Police detained three foreigners (aged between 37 and 38), on Friday, who were singing the Nazi-era German national anthem on a plane from Düsseldorf to Prague.
According to CTK, Instead of the current version of the anthem, they “performed” verses of “Das Deutschlandlied” which included the words “Deutschland, Deutschland uber alles, uber alles in der Welt,” the version of the song used prior to, and during, Adolf Hitler’s regime.
The words translate to “Germany above all, above all in the world.”
The three men have been arrested by the foreign police after the plane landed at Prague Airport and now they could face up to three years in prison.
The German anthem and the Nazi problem
When Adolf Hitler rose to power in the 1930s, the Nazi regime misused the first verse – “Deutschland über alles” – to emphasize what they saw as Germany’s superiority to all other nations.

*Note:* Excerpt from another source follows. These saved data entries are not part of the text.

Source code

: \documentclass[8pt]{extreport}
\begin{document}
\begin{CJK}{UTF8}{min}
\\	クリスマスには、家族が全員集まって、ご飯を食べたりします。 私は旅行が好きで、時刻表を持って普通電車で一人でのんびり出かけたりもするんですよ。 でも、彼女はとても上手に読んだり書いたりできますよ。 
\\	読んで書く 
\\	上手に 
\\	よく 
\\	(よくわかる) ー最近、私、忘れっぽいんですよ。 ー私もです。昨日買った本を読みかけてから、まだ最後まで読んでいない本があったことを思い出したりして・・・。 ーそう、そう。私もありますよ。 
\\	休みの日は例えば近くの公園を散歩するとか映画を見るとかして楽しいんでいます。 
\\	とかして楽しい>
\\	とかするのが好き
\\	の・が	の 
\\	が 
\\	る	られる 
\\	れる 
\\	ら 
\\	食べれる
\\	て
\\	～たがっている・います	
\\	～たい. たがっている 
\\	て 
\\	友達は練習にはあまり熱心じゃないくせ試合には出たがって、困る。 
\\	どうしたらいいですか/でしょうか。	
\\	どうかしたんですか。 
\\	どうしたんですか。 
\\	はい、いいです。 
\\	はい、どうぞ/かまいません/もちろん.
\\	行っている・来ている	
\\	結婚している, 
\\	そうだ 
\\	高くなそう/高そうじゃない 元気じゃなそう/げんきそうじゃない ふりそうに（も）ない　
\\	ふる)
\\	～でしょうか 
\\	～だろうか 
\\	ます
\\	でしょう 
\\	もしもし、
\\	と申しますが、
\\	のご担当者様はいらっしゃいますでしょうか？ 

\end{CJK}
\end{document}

That’s why the Allies prohibited the public singing of the “Lied der Deutschen” (composed by the Austrian Joseph Haydn and first performed in 1797 to honor Holy Roman Emperor Francis II), after they vanquished Nazi Germany to bring World War II to an end in 1945.
The original intention of the lyrics was to advocate for a unified Germany, as opposed to the confederation of dozens of sovereign states that existed at the time, and the song was installed as the national anthem in 1922.
When Chancellor Konrad Adenauer requested to reintroduce the song as the national anthem of West Germany in 1952, he made it very clear that only the third verse would be sung. It begins with “Einigkeit und Recht und Freiheit / Für das deutsche Vaterland,” which translates to “Unity and justice and freedom / for the German fatherland.”
The former communist East Germany had its own hymn, “Auferstanden aus Ruinen,” or Risen from the Ruins.” In 1991, a year after reunification, all of Germany then adopted the third stanza of the “Song of Germany” as its unified anthem.
Thus, today, the German national anthem consists of just this third verse.